Panama is completely outside the hurricane belt and experiences few if any natural disasters except for earthquakes. Panama has several earthquakes each year but less than a handful are felt.
Even with two distinct seasons, temperatures in Panama rarely change more than 20 degrees no matter what elevation you are at.
Summer lasts roughly from December to April. In May, the rains start gradually with frequent showers (most lasting no more than an hour or two) in the afternoons. By July or August, you can count on daily downpours resulting from thunderstorms, especially along the mountain ranges. Often these thunderstorms will result in flash flooding along rivers and roads. So, pay attention to thunderstorms that are building up.
You will find many microclimates throughout Panama especially in the mountainous areas. As trade winds blow weather across Panama the effects are dramatically different depending on the geography surrounding you. Recorded rainfall amounts can be drastically different within areas only blocks from each other.
Though some afternoons can be muggy, hours or days of continuous rain is rare…especially in Panama City and the Pacific coast area known as the Arco Seco, or dry arc.
Bocas del Toro and other locations on Panama’s less-developed Caribbean Coast receive twice as much rain as the Pacific Coast as strong trade winds constantly blow from north to south. Although outside of the hurricane belt, the Caribbean Coast, gets the leftovers of the tropical storms further north.
Although the official rainy season is December through April, the rest of the year may bring frequent rain, too. This is especially true in higher elevations and along the Caribbean coastline.

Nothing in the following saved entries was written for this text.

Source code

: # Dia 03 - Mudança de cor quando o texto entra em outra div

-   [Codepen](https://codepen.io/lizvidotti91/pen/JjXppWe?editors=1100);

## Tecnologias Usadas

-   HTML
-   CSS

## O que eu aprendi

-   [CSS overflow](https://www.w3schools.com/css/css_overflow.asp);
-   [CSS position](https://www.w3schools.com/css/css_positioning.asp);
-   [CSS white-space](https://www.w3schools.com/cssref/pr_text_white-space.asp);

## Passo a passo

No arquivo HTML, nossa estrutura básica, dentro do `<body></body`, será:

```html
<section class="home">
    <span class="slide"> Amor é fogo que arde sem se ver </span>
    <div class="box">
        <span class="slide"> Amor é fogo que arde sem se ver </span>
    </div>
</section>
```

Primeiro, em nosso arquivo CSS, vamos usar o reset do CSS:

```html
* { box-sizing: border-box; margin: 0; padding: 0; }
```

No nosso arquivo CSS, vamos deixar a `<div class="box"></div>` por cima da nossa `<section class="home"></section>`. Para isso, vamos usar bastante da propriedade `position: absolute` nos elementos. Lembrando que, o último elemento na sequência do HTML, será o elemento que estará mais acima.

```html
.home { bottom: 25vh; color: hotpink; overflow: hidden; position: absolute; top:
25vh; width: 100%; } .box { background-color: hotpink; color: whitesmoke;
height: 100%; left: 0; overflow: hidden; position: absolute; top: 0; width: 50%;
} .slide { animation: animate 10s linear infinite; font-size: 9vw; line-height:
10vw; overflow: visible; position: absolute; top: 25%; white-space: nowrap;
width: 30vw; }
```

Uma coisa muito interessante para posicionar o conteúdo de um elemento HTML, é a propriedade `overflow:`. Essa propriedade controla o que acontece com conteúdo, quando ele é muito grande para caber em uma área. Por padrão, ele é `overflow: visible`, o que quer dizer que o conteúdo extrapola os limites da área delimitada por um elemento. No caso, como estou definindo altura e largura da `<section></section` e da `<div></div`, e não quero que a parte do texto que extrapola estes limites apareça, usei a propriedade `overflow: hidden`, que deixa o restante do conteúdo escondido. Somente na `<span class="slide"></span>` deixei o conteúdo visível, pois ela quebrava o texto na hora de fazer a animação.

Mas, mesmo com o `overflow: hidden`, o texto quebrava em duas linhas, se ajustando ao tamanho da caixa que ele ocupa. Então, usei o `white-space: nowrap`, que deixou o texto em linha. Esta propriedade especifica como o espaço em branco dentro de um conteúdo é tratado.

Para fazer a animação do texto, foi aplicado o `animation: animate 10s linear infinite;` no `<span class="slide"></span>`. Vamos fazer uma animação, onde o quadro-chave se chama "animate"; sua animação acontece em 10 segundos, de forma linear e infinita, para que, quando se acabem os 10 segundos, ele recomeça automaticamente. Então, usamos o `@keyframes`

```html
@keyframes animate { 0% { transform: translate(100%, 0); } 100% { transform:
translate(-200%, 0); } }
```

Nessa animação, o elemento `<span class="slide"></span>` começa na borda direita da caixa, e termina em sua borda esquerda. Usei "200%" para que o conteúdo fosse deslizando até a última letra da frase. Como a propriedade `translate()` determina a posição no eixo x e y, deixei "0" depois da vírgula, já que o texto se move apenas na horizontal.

You might like the highlands if hot, steamy weather bothers you. They have a more tropical climate, so cool, Bajareque (misty showers) are common during the rainy season and sometimes during the dry season as well. After all, you can’t have rainforests and cloud forests without rain and clouds.
The highlands do experience higher than average winds during the dry season and high humidity levels during the rainy season. The lowland areas on the Pacific side experience less wind and humidity.
The wetness and humidity tends to bother some people in the mountains, even in Boquete, which gets its fair share of downpours from May to November. Without the high day-time temperatures that the lowlands experience, areas in the mountains don’t have extended periods to dry out.
Many people love the fact that Panama’s climate is better for their skin, keeping it moisturized and smooth-looking, rather than dry and papery. The health benefit of cleansing rains make it possible for everyone in Panama to breath fresh clean air and feel great!